Se la conflittualità tra agrari e contadini era limitata e circoscritta ai rapporti di forza tra le due classi sociali, con i primi pronti a blindarsi in difesa dei propri egoistici privilegi e i secondi costretti a lottare – anche sul piano della violenza – per affermare il legittimo diritto ad una vita più dignitosa, con la predicazione rivoluzionaria dei socialisti questo conflitto si era esteso, coinvolgendo tutto il territorio e la popolazione che vi risiedeva, trasformando la contesa da economica ad eminentemente politica. Le parole d’ordine di “dittatura del proletariato” e “rivoluzione bolscevica”, l’attesa della prossima insurrezione bagnata dal sangue della borghesia, avevano trovato ben pochi estimatori tra il resto della popolazione estranea alla contesa agrari-contadini.

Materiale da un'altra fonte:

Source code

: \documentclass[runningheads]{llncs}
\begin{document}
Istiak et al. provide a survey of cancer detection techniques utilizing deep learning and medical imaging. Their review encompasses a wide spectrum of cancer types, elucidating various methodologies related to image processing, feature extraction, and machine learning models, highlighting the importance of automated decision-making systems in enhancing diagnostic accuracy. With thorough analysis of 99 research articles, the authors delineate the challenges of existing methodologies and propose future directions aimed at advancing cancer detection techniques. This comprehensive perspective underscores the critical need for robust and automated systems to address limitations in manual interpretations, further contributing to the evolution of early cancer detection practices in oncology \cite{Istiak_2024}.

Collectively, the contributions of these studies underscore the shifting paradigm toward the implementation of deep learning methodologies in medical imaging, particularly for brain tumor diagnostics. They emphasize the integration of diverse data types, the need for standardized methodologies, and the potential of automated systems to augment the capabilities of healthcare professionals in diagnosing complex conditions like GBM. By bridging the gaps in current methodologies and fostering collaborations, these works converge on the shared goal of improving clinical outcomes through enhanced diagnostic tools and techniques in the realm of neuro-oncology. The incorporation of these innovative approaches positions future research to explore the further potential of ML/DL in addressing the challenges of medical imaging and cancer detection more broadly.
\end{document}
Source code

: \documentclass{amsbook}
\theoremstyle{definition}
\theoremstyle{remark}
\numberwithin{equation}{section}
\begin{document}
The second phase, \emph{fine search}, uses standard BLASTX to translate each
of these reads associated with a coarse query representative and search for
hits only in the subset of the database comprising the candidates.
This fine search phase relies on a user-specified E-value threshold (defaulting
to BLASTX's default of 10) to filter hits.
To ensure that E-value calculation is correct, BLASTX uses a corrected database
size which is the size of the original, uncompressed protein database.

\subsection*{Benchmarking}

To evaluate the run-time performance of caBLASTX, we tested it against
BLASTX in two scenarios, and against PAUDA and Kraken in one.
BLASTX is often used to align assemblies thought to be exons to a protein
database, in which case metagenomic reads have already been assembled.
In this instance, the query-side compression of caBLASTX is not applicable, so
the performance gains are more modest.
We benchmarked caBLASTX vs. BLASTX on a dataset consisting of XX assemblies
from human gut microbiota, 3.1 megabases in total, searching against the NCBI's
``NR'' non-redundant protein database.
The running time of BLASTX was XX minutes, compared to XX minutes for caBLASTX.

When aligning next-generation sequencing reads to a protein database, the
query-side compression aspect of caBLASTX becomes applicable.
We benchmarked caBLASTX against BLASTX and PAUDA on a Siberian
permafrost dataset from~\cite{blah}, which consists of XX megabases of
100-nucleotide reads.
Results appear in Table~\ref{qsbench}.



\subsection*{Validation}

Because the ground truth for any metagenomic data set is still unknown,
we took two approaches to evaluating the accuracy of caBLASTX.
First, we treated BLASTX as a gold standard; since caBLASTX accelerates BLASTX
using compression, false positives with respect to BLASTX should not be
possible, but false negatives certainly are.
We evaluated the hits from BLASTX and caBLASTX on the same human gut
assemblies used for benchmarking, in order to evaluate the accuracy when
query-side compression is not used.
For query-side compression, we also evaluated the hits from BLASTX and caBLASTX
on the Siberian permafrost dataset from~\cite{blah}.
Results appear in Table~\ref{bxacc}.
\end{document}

Ora, con il passaggio della lotta politica a lotta armata che colpiva tutti e tutto, anche e soprattutto gli interessi privati dei cittadini che non erano parte in causa nell’iniziale diatriba economica e nemmeno si interessavano di politica, la reazione sorgeva spontanea.

In molti, colpiti anche nei loro interessi privati, cominciò a sorgere una chiara volontà di reagire davanti ad una situazione che pareva travolgere tutti e tutti, non solo i valori in cui si credeva fermamente o lo Stato in generale, ma anche gli affetti più cari o, più semplicemente, i propri beni, i propri campi posti alla mercé dei sovversivi della zona.

Durante il Regime fascista, l’occupazione delle fabbriche sarà ricordata per il duplice omicidio Sonzini-Simula del 22 Settembre 1920, elevato ad esempio della barbarie sovversiva di quell’evento storico. I corpi dei due sventurati vennero ritrovati la mattina seguente in un sentiero di Corso Regio Parco, in Corso Novara, nei pressi del Cimitero Monumentale di Torino, ad un centinaio di metri l’uno dall’altro.

Il clima nel quale maturò questo crimine si spiega con l’esaltazione degli operai torinesi, oramai convinti di essere davanti ad una situazione insurrezionale.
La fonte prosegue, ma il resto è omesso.